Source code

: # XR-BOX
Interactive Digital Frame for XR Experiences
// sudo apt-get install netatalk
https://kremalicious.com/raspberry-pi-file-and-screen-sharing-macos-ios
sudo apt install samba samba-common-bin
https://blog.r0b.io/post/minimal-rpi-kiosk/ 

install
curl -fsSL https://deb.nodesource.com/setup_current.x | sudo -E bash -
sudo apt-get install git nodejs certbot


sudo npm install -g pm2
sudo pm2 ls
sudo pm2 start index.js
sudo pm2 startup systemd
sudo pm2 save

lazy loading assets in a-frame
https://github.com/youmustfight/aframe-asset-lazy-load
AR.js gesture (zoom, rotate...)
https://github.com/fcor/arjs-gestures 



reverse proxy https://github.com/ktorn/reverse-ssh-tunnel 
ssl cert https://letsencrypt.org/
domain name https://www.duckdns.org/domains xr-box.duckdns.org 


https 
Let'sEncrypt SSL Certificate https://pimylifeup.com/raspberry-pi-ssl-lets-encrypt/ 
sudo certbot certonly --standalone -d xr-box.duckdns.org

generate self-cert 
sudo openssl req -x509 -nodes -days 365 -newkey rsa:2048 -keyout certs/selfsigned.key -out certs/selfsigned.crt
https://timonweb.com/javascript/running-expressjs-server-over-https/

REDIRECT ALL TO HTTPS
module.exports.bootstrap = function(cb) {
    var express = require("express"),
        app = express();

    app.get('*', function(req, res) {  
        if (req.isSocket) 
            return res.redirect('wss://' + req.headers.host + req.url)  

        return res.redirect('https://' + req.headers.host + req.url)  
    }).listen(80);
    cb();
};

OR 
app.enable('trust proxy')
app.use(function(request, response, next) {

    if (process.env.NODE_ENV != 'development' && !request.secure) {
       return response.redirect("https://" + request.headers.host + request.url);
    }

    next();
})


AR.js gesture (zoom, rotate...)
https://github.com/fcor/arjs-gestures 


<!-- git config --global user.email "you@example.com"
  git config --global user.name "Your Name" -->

=====

## EXERCISE
Among the lines above, find the one with "sudo pm2 startup systemd" and the one with "ssl cert https://letsencrypt.org/". Quote both and everything between them, exactly.

## RESULT OF THIS EXERCISE
sudo pm2 startup systemd
sudo pm2 save

lazy loading assets in a-frame
https://github.com/youmustfight/aframe-asset-lazy-load
AR.js gesture (zoom, rotate...)
https://github.com/fcor/arjs-gestures 



reverse proxy https://github.com/ktorn/reverse-ssh-tunnel 
ssl cert https://letsencrypt.org/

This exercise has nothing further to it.